*Exercise goal:* Your answer must be an exact copy of the entries below, with no pictures in it.

*Input data:*
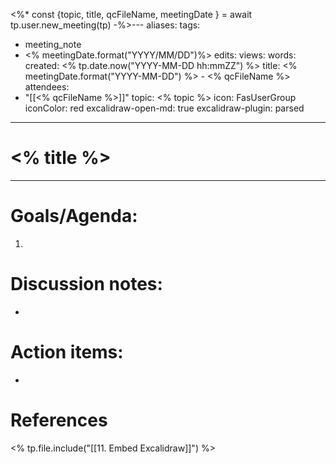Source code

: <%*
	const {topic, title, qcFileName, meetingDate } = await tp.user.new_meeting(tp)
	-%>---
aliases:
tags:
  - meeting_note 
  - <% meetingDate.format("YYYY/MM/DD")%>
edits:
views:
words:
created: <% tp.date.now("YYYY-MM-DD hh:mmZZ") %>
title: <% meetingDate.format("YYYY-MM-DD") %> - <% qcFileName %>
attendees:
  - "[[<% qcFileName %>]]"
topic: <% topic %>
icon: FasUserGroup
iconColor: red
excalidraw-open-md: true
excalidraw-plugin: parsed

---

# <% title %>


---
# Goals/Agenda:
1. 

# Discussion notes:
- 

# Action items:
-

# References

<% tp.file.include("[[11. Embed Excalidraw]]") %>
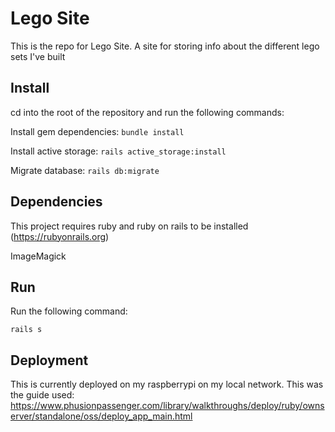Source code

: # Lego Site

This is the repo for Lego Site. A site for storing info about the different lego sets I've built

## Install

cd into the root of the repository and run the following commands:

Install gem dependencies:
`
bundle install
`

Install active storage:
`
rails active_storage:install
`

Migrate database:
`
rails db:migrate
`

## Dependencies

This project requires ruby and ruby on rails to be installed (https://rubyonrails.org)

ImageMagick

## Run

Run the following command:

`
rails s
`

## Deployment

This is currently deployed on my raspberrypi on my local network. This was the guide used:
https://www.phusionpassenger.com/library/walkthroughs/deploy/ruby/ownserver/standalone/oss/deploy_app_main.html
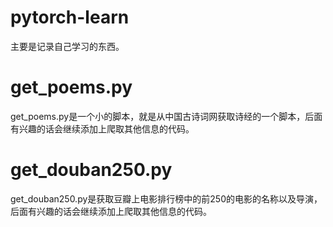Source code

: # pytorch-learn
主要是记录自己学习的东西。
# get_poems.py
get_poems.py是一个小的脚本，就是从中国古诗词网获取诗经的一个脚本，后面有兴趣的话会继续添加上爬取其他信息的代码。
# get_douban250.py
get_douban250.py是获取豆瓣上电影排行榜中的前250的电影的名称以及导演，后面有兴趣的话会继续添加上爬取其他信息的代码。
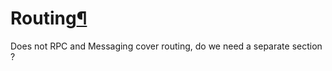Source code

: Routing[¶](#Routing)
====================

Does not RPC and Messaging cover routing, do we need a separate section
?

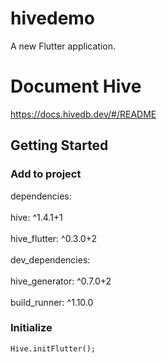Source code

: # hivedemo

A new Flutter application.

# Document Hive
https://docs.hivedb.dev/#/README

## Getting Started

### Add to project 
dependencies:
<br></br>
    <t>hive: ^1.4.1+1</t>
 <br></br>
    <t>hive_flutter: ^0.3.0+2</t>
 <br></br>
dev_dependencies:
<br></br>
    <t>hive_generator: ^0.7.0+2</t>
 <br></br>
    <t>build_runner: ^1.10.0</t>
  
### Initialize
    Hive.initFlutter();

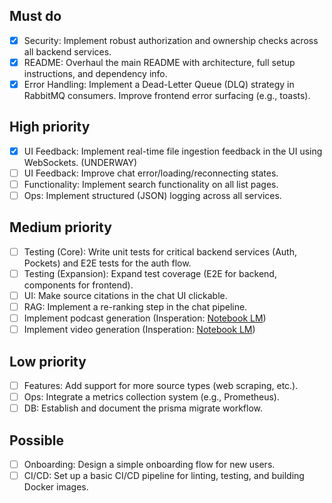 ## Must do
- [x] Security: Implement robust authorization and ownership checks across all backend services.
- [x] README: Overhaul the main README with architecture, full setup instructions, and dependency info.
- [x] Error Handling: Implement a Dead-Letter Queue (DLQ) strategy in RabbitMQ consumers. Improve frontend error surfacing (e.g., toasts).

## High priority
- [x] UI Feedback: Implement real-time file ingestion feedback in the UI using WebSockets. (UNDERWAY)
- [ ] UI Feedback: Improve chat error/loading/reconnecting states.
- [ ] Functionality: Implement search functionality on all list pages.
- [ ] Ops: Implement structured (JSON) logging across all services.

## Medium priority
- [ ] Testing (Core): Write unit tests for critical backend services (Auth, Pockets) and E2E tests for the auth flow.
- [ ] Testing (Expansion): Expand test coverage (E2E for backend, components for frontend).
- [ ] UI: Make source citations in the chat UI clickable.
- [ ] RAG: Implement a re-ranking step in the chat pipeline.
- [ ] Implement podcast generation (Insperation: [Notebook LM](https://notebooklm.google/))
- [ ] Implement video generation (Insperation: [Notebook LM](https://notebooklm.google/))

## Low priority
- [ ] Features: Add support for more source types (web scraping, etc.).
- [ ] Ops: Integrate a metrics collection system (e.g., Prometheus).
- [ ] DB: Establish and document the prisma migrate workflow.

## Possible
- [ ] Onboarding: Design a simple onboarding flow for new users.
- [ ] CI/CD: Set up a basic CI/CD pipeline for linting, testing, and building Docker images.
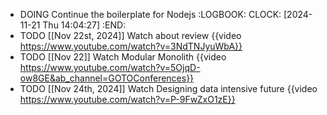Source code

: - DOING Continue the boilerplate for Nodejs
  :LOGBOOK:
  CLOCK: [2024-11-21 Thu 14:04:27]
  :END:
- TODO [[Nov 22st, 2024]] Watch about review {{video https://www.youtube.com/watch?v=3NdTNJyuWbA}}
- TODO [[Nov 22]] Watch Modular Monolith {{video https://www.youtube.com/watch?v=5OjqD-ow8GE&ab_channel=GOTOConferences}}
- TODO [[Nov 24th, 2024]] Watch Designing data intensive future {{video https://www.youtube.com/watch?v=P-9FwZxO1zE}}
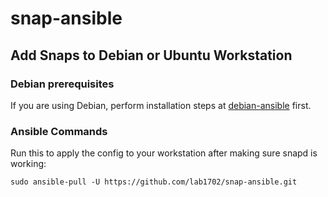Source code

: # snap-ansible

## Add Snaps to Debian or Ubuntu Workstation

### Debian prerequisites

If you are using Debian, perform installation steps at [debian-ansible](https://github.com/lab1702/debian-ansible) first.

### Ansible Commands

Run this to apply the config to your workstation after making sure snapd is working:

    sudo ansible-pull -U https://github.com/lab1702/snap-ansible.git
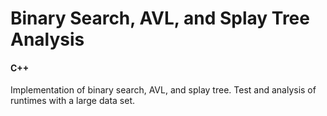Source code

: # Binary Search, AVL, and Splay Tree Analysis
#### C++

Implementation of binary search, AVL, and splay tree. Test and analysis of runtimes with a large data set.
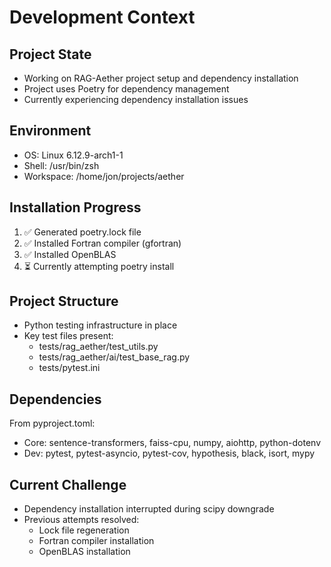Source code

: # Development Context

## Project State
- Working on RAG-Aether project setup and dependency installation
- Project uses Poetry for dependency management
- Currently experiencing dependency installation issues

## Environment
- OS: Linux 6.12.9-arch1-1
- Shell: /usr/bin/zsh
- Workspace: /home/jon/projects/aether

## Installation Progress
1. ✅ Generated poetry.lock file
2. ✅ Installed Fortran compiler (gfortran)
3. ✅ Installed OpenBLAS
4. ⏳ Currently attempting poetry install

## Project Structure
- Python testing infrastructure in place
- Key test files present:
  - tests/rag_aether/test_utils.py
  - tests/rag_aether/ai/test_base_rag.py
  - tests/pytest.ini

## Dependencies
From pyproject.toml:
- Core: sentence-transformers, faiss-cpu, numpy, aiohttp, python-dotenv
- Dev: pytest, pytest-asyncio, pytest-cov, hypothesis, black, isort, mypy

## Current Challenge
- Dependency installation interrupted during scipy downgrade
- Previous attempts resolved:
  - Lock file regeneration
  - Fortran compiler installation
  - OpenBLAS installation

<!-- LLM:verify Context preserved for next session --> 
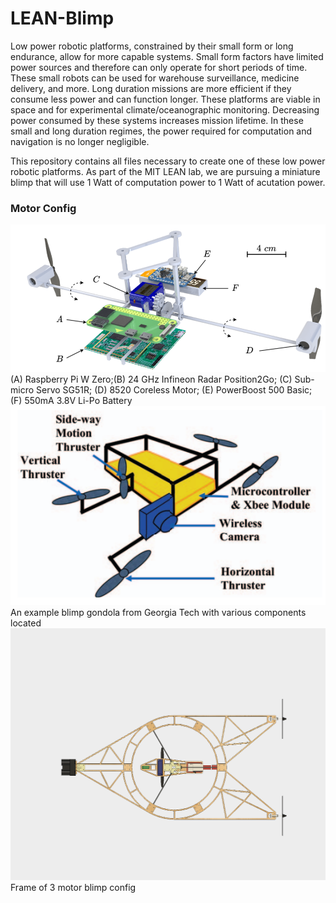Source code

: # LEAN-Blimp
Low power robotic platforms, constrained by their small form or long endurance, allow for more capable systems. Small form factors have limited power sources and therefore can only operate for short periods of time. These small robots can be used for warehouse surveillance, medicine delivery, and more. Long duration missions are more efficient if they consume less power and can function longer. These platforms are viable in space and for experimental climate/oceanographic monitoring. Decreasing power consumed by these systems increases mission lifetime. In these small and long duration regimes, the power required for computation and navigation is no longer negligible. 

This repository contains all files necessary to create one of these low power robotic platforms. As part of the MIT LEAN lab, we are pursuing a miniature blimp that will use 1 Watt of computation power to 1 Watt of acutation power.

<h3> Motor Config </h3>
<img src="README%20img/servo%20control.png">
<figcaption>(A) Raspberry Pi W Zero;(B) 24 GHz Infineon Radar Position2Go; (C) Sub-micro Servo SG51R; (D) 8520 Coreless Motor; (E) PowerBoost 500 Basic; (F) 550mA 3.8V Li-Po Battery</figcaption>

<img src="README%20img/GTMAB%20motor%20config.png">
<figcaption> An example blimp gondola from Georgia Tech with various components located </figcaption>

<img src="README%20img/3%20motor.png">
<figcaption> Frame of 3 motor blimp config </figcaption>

*Reply:*
Source code

: <%*
	const {topic, title, qcFileName, meetingDate } = await tp.user.new_meeting(tp)
	-%>---
aliases:
tags:
  - meeting_note 
  - <% meetingDate.format("YYYY/MM/DD")%>
edits:
views:
words:
created: <% tp.date.now("YYYY-MM-DD hh:mmZZ") %>
title: <% meetingDate.format("YYYY-MM-DD") %> - <% qcFileName %>
attendees:
  - "[[<% qcFileName %>]]"
topic: <% topic %>
icon: FasUserGroup
iconColor: red
excalidraw-open-md: true
excalidraw-plugin: parsed

---

# <% title %>


---
# Goals/Agenda:
1. 

# Discussion notes:
- 

# Action items:
-

# References

<% tp.file.include("[[11. Embed Excalidraw]]") %>
Source code

: # Lego Site

This is the repo for Lego Site. A site for storing info about the different lego sets I've built

## Install

cd into the root of the repository and run the following commands:

Install gem dependencies:
`
bundle install
`

Install active storage:
`
rails active_storage:install
`

Migrate database:
`
rails db:migrate
`

## Dependencies

This project requires ruby and ruby on rails to be installed (https://rubyonrails.org)

ImageMagick

## Run

Run the following command:

`
rails s
`

## Deployment

This is currently deployed on my raspberrypi on my local network. This was the guide used:
https://www.phusionpassenger.com/library/walkthroughs/deploy/ruby/ownserver/standalone/oss/deploy_app_main.html
Source code

: # pytorch-learn
主要是记录自己学习的东西。
# get_poems.py
get_poems.py是一个小的脚本，就是从中国古诗词网获取诗经的一个脚本，后面有兴趣的话会继续添加上爬取其他信息的代码。
# get_douban250.py
get_douban250.py是获取豆瓣上电影排行榜中的前250的电影的名称以及导演，后面有兴趣的话会继续添加上爬取其他信息的代码。
Source code

: Routing[¶](#Routing)
====================

Does not RPC and Messaging cover routing, do we need a separate section
?

Source code

: # hivedemo

A new Flutter application.

# Document Hive
https://docs.hivedb.dev/#/README

## Getting Started

### Add to project 
dependencies:
<br></br>
    <t>hive: ^1.4.1+1</t>
 <br></br>
    <t>hive_flutter: ^0.3.0+2</t>
 <br></br>
dev_dependencies:
<br></br>
    <t>hive_generator: ^0.7.0+2</t>
 <br></br>
    <t>build_runner: ^1.10.0</t>
  
### Initialize
    Hive.initFlutter();

 ## Must do
- [x] Security: Implement robust authorization and ownership checks across all backend services.
- [x] README: Overhaul the main README with architecture, full setup instructions, and dependency info.
- [x] Error Handling: Implement a Dead-Letter Queue (DLQ) strategy in RabbitMQ consumers. Improve frontend error surfacing (e.g., toasts).

## High priority
- [x] UI Feedback: Implement real-time file ingestion feedback in the UI using WebSockets. (UNDERWAY)
- [ ] UI Feedback: Improve chat error/loading/reconnecting states.
- [ ] Functionality: Implement search functionality on all list pages.
- [ ] Ops: Implement structured (JSON) logging across all services.

## Medium priority
- [ ] Testing (Core): Write unit tests for critical backend services (Auth, Pockets) and E2E tests for the auth flow.
- [ ] Testing (Expansion): Expand test coverage (E2E for backend, components for frontend).
- [ ] UI: Make source citations in the chat UI clickable.
- [ ] RAG: Implement a re-ranking step in the chat pipeline.
- [ ] Implement podcast generation (Insperation: [Notebook LM](https://notebooklm.google/))
- [ ] Implement video generation (Insperation: [Notebook LM](https://notebooklm.google/))

## Low priority
- [ ] Features: Add support for more source types (web scraping, etc.).
- [ ] Ops: Integrate a metrics collection system (e.g., Prometheus).
- [ ] DB: Establish and document the prisma migrate workflow.

## Possible
- [ ] Onboarding: Design a simple onboarding flow for new users.
- [ ] CI/CD: Set up a basic CI/CD pipeline for linting, testing, and building Docker images.
Source code

: - DOING Continue the boilerplate for Nodejs
  :LOGBOOK:
  CLOCK: [2024-11-21 Thu 14:04:27]
  :END:
- TODO [[Nov 22st, 2024]] Watch about review {{video https://www.youtube.com/watch?v=3NdTNJyuWbA}}
- TODO [[Nov 22]] Watch Modular Monolith {{video https://www.youtube.com/watch?v=5OjqD-ow8GE&ab_channel=GOTOConferences}}
- TODO [[Nov 24th, 2024]] Watch Designing data intensive future {{video https://www.youtube.com/watch?v=P-9FwZxO1zE}}
Source code

: # snap-ansible

## Add Snaps to Debian or Ubuntu Workstation

### Debian prerequisites

If you are using Debian, perform installation steps at [debian-ansible](https://github.com/lab1702/debian-ansible) first.

### Ansible Commands

Run this to apply the config to your workstation after making sure snapd is working:

    sudo ansible-pull -U https://github.com/lab1702/snap-ansible.git
Source code

: # Binary Search, AVL, and Splay Tree Analysis
#### C++

Implementation of binary search, AVL, and splay tree. Test and analysis of runtimes with a large data set.
Source code

: # Development Context

## Project State
- Working on RAG-Aether project setup and dependency installation
- Project uses Poetry for dependency management
- Currently experiencing dependency installation issues

## Environment
- OS: Linux 6.12.9-arch1-1
- Shell: /usr/bin/zsh
- Workspace: /home/jon/projects/aether

## Installation Progress
1. ✅ Generated poetry.lock file
2. ✅ Installed Fortran compiler (gfortran)
3. ✅ Installed OpenBLAS
4. ⏳ Currently attempting poetry install

## Project Structure
- Python testing infrastructure in place
- Key test files present:
  - tests/rag_aether/test_utils.py
  - tests/rag_aether/ai/test_base_rag.py
  - tests/pytest.ini

## Dependencies
From pyproject.toml:
- Core: sentence-transformers, faiss-cpu, numpy, aiohttp, python-dotenv
- Dev: pytest, pytest-asyncio, pytest-cov, hypothesis, black, isort, mypy

## Current Challenge
- Dependency installation interrupted during scipy downgrade
- Previous attempts resolved:
  - Lock file regeneration
  - Fortran compiler installation
  - OpenBLAS installation

<!-- LLM:verify Context preserved for next session --> 
Source code

: # LEAN-Blimp
Low power robotic platforms, constrained by their small form or long endurance, allow for more capable systems. Small form factors have limited power sources and therefore can only operate for short periods of time. These small robots can be used for warehouse surveillance, medicine delivery, and more. Long duration missions are more efficient if they consume less power and can function longer. These platforms are viable in space and for experimental climate/oceanographic monitoring. Decreasing power consumed by these systems increases mission lifetime. In these small and long duration regimes, the power required for computation and navigation is no longer negligible. 

This repository contains all files necessary to create one of these low power robotic platforms. As part of the MIT LEAN lab, we are pursuing a miniature blimp that will use 1 Watt of computation power to 1 Watt of acutation power.

<h3> Motor Config </h3>
<img src="README%20img/servo%20control.png">
<figcaption>(A) Raspberry Pi W Zero;(B) 24 GHz Infineon Radar Position2Go; (C) Sub-micro Servo SG51R; (D) 8520 Coreless Motor; (E) PowerBoost 500 Basic; (F) 550mA 3.8V Li-Po Battery</figcaption>

<img src="README%20img/GTMAB%20motor%20config.png">
<figcaption> An example blimp gondola from Georgia Tech with various components located </figcaption>

<img src="README%20img/3%20motor.png">
<figcaption> Frame of 3 motor blimp config </figcaption>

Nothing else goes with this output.